(Records for this task begins)

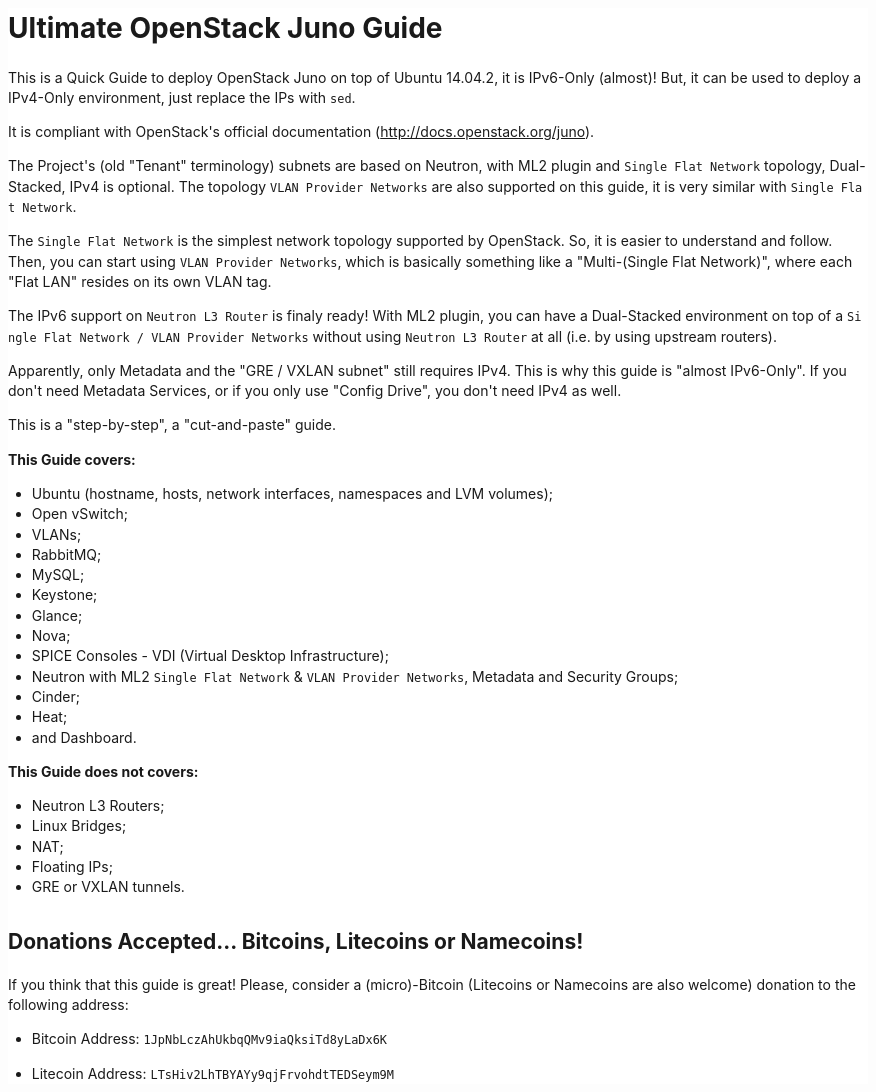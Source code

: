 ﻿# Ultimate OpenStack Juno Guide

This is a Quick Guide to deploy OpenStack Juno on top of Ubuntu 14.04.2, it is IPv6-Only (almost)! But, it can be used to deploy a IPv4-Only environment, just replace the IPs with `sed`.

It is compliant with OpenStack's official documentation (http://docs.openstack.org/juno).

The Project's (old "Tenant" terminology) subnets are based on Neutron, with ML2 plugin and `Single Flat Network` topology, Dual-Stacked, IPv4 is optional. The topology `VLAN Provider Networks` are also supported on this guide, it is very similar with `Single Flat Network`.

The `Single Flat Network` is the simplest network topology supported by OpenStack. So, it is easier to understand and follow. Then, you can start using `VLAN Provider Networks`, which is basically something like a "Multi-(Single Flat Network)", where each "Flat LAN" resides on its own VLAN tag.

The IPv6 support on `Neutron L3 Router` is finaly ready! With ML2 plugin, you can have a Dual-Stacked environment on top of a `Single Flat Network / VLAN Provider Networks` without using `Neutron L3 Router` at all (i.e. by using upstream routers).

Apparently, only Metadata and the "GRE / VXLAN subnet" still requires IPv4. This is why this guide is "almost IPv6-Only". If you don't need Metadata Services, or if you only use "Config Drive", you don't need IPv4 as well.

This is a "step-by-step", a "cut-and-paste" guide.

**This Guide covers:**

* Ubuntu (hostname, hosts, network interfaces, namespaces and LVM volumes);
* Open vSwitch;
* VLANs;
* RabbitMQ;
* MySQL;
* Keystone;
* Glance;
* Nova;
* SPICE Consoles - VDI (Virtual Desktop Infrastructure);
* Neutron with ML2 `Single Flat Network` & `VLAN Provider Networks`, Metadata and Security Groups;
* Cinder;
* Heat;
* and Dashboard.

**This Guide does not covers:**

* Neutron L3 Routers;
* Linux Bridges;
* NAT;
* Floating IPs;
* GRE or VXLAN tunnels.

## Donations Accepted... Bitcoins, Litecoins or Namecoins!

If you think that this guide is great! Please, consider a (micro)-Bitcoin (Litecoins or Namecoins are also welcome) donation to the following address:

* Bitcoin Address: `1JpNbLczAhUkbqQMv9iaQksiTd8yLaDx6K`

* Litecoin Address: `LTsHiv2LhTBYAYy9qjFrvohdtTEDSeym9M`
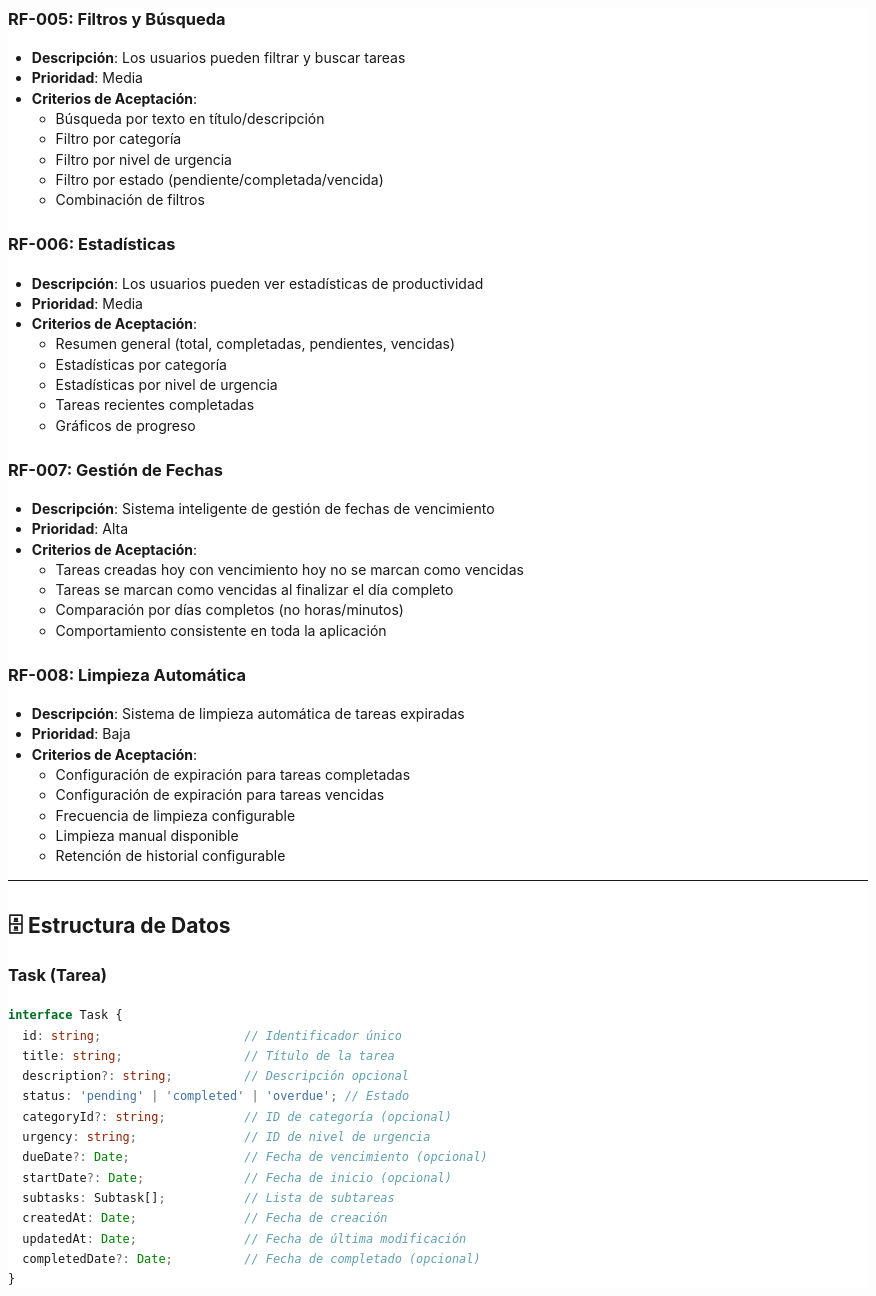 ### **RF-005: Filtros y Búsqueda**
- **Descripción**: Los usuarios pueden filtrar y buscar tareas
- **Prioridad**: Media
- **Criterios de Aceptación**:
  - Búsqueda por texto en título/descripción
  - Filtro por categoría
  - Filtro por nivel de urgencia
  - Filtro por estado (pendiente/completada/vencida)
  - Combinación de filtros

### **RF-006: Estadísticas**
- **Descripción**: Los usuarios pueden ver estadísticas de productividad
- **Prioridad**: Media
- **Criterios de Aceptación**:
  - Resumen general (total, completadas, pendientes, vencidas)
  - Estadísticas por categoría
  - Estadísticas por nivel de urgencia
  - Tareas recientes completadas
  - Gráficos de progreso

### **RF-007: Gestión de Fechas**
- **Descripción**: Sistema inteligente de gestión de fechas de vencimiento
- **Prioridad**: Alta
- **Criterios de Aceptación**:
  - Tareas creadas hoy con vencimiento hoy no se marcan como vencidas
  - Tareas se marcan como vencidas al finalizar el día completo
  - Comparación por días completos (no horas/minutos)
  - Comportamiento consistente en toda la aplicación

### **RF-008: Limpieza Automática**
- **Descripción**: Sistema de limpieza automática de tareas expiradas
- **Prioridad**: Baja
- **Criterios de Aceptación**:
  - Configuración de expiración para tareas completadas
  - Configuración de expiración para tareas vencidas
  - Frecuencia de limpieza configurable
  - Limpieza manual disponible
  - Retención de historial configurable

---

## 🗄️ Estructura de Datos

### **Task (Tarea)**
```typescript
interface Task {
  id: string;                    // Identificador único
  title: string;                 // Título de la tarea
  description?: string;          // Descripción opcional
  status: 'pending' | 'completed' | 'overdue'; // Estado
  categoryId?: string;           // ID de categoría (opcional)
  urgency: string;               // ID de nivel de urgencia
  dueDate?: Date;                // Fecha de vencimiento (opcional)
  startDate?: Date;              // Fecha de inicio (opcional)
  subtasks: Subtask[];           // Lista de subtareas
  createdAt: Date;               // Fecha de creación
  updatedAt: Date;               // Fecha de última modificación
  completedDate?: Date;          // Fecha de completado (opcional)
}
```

(Records for this task ends)

The task: Copy only the part of the records that runs from the first line to the line with "It is compliant", ends included, leaving pictures out.

Final answer:
Source code

: ﻿# Ultimate OpenStack Juno Guide

This is a Quick Guide to deploy OpenStack Juno on top of Ubuntu 14.04.2, it is IPv6-Only (almost)! But, it can be used to deploy a IPv4-Only environment, just replace the IPs with `sed`.

It is compliant with OpenStack's official documentation (http://docs.openstack.org/juno).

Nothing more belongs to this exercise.